Still, even with lingering queasiness over jobs and the larger economy, there are other signs that the mood of public workers is turning toward retirement, a worrisome possibility for some already precarious, underfunded pension plans.
In 2009, a survey of more than 400 state and local governments found that about 85 percent of public workers were postponing retirement (presumably because of the grave economy), while fewer than 9 percent were accelerating their retirement dates. This year, a similar survey by the Center for State and Local Government Excellence, a nonprofit research group, found 40 percent still delaying their retirements, with nearly a quarter speeding up their retirement dates.
Already, the trend is apparent in places where lawmakers have made the clearest calls for decreasing workers’ benefits or increasing their contributions for health care insurance and pension plans. And in the last two years, 41 states have made significant changes to at least one of their retirement plans, the National Conference of State Legislatures found.
In Alabama, an unusually high number of school employees — 1,600 — asked to retire this month, leaving some students uncertain midyear about who will be teaching them. Lawmakers there had approved increases to the cost of health insurance for those who retire before they are eligible for
Medicare or have fewer than 25 years of service, and the law goes into effect on Jan. 1, setting off a flood of applicants who wanted to beat the change.
In Florida, more than twice as many workers applied to be part of a deferred retirement program in May and June as had the year earlier, protecting them from cuts to pension benefits that legislators put into effect as of July 1.
And in Ohio, where a law cutting collective bargaining passed this year (and was later repealed) and where bills are still pending over raising the age and years of service for eligibility for a public-sector pension, applications for retirement rose 39 percent in the first 10 months of the year compared with a year earlier.

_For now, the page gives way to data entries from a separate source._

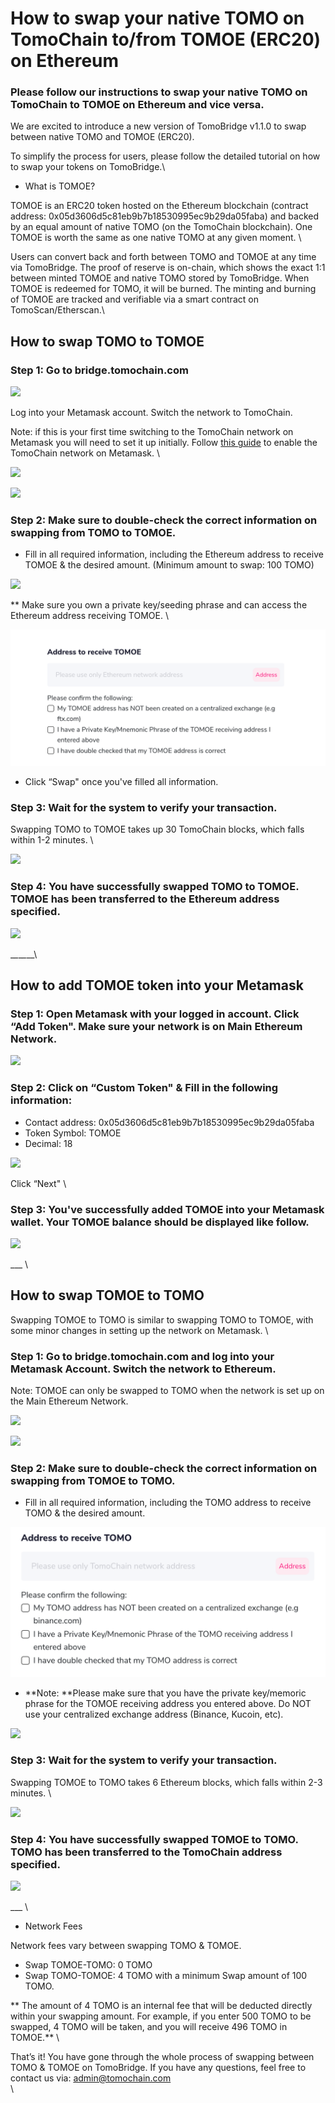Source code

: # How to swap your native TOMO on TomoChain to/from TOMOE (ERC20) on Ethereum

### Please follow our instructions to swap your native TOMO on TomoChain to TOMOE on Ethereum and vice versa. 

We are excited to introduce a new version of TomoBridge v1.1.0 to swap between native TOMO and TOMOE (ERC20). 

To simplify the process for users, please follow the detailed tutorial on how to swap your tokens on TomoBridge.\


* What is TOMOE?

TOMOE is an ERC20 token hosted on the Ethereum blockchain (contract address: 0x05d3606d5c81eb9b7b18530995ec9b29da05faba) and backed by an equal amount of native TOMO (on the TomoChain blockchain). One TOMOE is worth the same as one native TOMO at any given moment. \


Users can convert back and forth between TOMO and TOMOE at any time via TomoBridge. The proof of reserve is on-chain, which shows the exact 1:1 between minted TOMOE and native TOMO stored by TomoBridge. When TOMOE is redeemed for TOMO, it will be burned. The minting and burning of TOMOE are tracked and verifiable via a smart contract on TomoScan/Etherscan.\


## How to swap TOMO to TOMOE

### Step 1: Go to bridge.tomochain.com 

![](https://lh3.googleusercontent.com/Y3Cx4DQbiqdgqW3F4YKPqd39MFLeJ01i5Dy64War7sfATuDvEuslhT1uXDJ89pa7M7d5i5NloGlwR0rmg45cTjgprn9l9deqEn6a9AXT3qNpmz_q3tWLEkOKKp2ljnRbkTLQin5n)

Log into your Metamask account. Switch the network to TomoChain. 

Note: if this is your first time switching to the TomoChain network on Metamask you will need to set it up initially. Follow [this guide](https://docs.tomochain.com/general/how-to-connect-to-tomochain-network/metamask) to enable the TomoChain network on Metamask. \


![](https://lh5.googleusercontent.com/njLdwcgDxhVmwJkymQOGRxLZ0LxtchjRsvU3Eb1SJHTC6HPrlvJyrZCZYWBQ6JKO8UgdHJXafTAwVRhmYp0mRbKy41COQ9Se7\_Y-aNNvgZ03PNaSoQb5Qx_JUXhWp_iQfIdWRzG3)

![](https://lh5.googleusercontent.com/W28ZS3KDdRvyBOU4cjxwFF0XB85mNkMJunyD7DmSpoP3julAhgRzesndX4L8i07OBDzPtazMnOKC4l56xPYIFcL9Eeh6N7XYYab_shZyT1BQpXpmov3p6cJLr1YKK_pqakatNPXa)

### Step 2: Make sure to double-check the correct information on swapping from TOMO to TOMOE. 

* Fill in all required information, including the Ethereum address to receive TOMOE & the desired amount. (Minimum amount to swap: 100 TOMO) 

![](https://lh3.googleusercontent.com/J9H6fJYrNlG7wL8GdRb1G90jbMLcUVGM1\_3VdiU58sM309AFgTTN0WyuFpFjIiTU2-bzqKbR0bl155rAo8Xh0ikwhgou6isQLaSI029rBfDO-Q53GxvoVq86X38iZwADsapDsatN)

\*\* Make sure you own a private key/seeding phrase and can access the Ethereum address receiving TOMOE. \


![](../../../.gitbook/assets/screen-shot-2020-10-01-at-4.50.46-pm.png)

* Click “Swap" once you've filled all information. 

### Step 3: Wait for the system to verify your transaction. 

Swapping TOMO to TOMOE takes up 30 TomoChain blocks, which falls within 1-2 minutes. \


![](https://lh4.googleusercontent.com/7bbOPIx-miarZnb5Nod9Nxr7j3zyJODyVbor53Rvl9K2UV24l0H9ya_EIoA63Q3Br1I4OYNmSiaDrdLDEf3o7Br\_6rYDLa4KbISYoAgPexKTcwSLqF0YJHOvx3FE83bN9gUCw7GB)

### Step 4: You have successfully swapped TOMO to TOMOE. TOMOE has been transferred to the Ethereum address specified. 

![](https://lh6.googleusercontent.com/Ytywdysd\_0cfNgjMRzXUlRztOAoITjocsqUv5XB1t4MQwNgVTd2570IerhXNLyxzA\_1KBZym_lL6dOr\_35oi80YffsVE6aa4IzWogpHiJUVQXho8Vk52RdvvKJi3Z3TONYHNfp73)

\__\__\__\__\__\


## How to add TOMOE token into your Metamask 

### Step 1: Open Metamask with your logged in account. Click “Add Token". Make sure your network is on Main Ethereum Network. 

![](https://lh5.googleusercontent.com/vCt1UWVEB60WQgIbo-cvjzvk0ee-e8N7uxmegsvZ9emrAzIfmI90sBTOUgGSFc9v1CkOaDGv7VQY4TObO5Vgckqi0DnvOJH9tkLaYbqHnEp1OOoF2t-OI1RefXswnjG-kp_yvtjA)

### Step 2: Click on “Custom Token" & Fill in the following information: 

* Contact address: 0x05d3606d5c81eb9b7b18530995ec9b29da05faba
* Token Symbol: TOMOE
* Decimal: 18 

![](https://lh3.googleusercontent.com/f\_7cT8juZORzvUmbplo7fsvMnJav2\_3puqCrJKyfUfC52kkEaiX7PmQAgBXofwafBuBbZD5cgq_OldVLAShOlL4sc1zvnWpezl51aGnzggJeRCTyKk9Ktfyp8Z82wA4pKqqaiZ9O)

Click “Next" \


### Step 3: You've successfully added TOMOE into your Metamask wallet. Your TOMOE balance should be displayed like follow. 

![](https://lh5.googleusercontent.com/CFCcZBWoTMsAP5uCNEZYZhiiw_QATzNhjkBczeCQpYcnlVY8DMF-qHuSX0bNfRsW4GarPFaHuwhe00lNsU0H63ANPvJcZF3Q4fLE2F4ChPAsvYoBArhSlCTf99vqvg62nzoNfiJX)

\__\_ \


## How to swap TOMOE to TOMO

Swapping TOMOE to TOMO is similar to swapping TOMO to TOMOE, with some minor changes in setting up the network on Metamask. \


### Step 1: Go to bridge.tomochain.com and log into your Metamask Account. Switch the network to Ethereum. 

Note: TOMOE can only be swapped to TOMO when the network is set up on the Main Ethereum Network.

![](https://lh5.googleusercontent.com/N6WMOfUZlj5FVKw_lOf_pA8Dcru0uIQkwI-Vl1TZ05OSYt4ra_fODAm5JldfZfmKKiv8HHmi4b2PHtzuJhQ6lG4hpapfVOytdeHlalsC6U1zfuK1GO2UT9jdtGgxmoDNuMK6wrSF)

![](https://lh3.googleusercontent.com/De1GDzv3koBWGa4c2FcK9I1Sb3Kxy5ZX7WS3n4zB9NWtYpJtba\_-L7YQCPaBraIQxL6uCefTeoc0tvdrrnYuQj07-q1qM_Ie6xG3Gv3Y6U0pXjfyMvbbMgnnXihO0mPyDk4vBmyq)

### Step 2: Make sure to double-check the correct information on swapping from TOMOE to TOMO. 

* Fill in all required information, including the TOMO address to receive TOMO & the desired amount.

![](../../../.gitbook/assets/screen-shot-2020-10-01-at-4.59.40-pm.png)

* **Note: **Please make sure that you have the private key/memoric phrase for the TOMOE receiving address you entered above. Do NOT use your centralized exchange address (Binance, Kucoin, etc).

![](https://lh4.googleusercontent.com/oKQyXIWH0sm0WPcw5Y37BgYHhdfc16nwSAVwANJmcocEMlM2qjRjOCrbFoHBsvjEs2cWlaFmGgHyt6Ss3qAGIbhix7nb6OsM7nmqSZLJOdg8RL7mMRnAdux_rhwRuKkgB5GT2qwJ)

### Step 3: Wait for the system to verify your transaction. 

Swapping TOMOE to TOMO takes 6 Ethereum blocks, which falls within 2-3 minutes. \


![](https://lh6.googleusercontent.com/SWKSrB9clwTkf9uR-itSyHQflwCOseTa5TE6XGPpy5JhvuEozFUabaD5l6UZ4SKMXPoVi7ZrcRvP3d8snOIjy8CaSRyPrxJzYLL_h68pM7uxDzYwzREYkSafSGoHj_EuSvNAVCq\_)

### Step 4: You have successfully swapped TOMOE to TOMO. TOMO has been transferred to the TomoChain address specified. 

![](https://lh4.googleusercontent.com/Ih6yPqwlbJ8FNUyNrQvzrkondVkXC8js6G0kpBSQebaSLREXrWtGUYLATo4RMBDQ466-lFjQT3WgxDvhKjaeHCJ5WTpTjIaY-cirhi-OCwG7Yub_jUb0KmD21lsTfmCddzVDbgWH)

\__\_ \


* Network Fees 

Network fees vary between swapping TOMO & TOMOE. 

* Swap TOMOE-TOMO: 0 TOMO
* Swap TOMO-TOMOE: 4 TOMO with a minimum Swap amount of 100 TOMO.

\*\* The amount of 4 TOMO is an internal fee that will be deducted directly within your swapping amount. For example, if you enter 500 TOMO to be swapped, 4 TOMO will be taken, and you will receive 496 TOMO in TOMOE.\*\* \


That’s it! You have gone through the whole process of swapping between TOMO & TOMOE on TomoBridge. If you have any questions, feel free to contact us via: admin@tomochain.com \
\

But here, in Wisconsin, the battle over public workers may have been the loudest. Republican leaders said their only hope of balancing the state’s budget was to require workers to pay more for their pensions and health care premiums and to significantly reduce collective bargaining rights for public-sector unions.
Union supporters pushed back, leading an effort to recall Gov. Scott Walker next year over the issue. But government workers also left: 16,785 workers filed retirement applications as of Oct. 31, while in all of 2010, 11,750 workers had done so.
“It’s about fear,” said Jim Palmer, executive director of the Wisconsin Professional Police Association. “A lot of people are seeing this war on public employees and saying, let’s get out.”
Governor Walker, through a spokesman, declined to be interviewed for this article.
For some states, the increase in retirements has been a planned outcome, a budget fixer. In recent years, places like Minnesota and New York offered incentives for employees to retire sooner than they may have planned. In 2010, New York State processed 30,772 retirement applications, more than ever before, and state officials attributed 12,000 of those to an early retirement incentive.
The surprise, though, came in 2011, when no such incentive was offered. In a year after a special retirement deal, applications to leave usually drop off. This year, state officials said, they have not.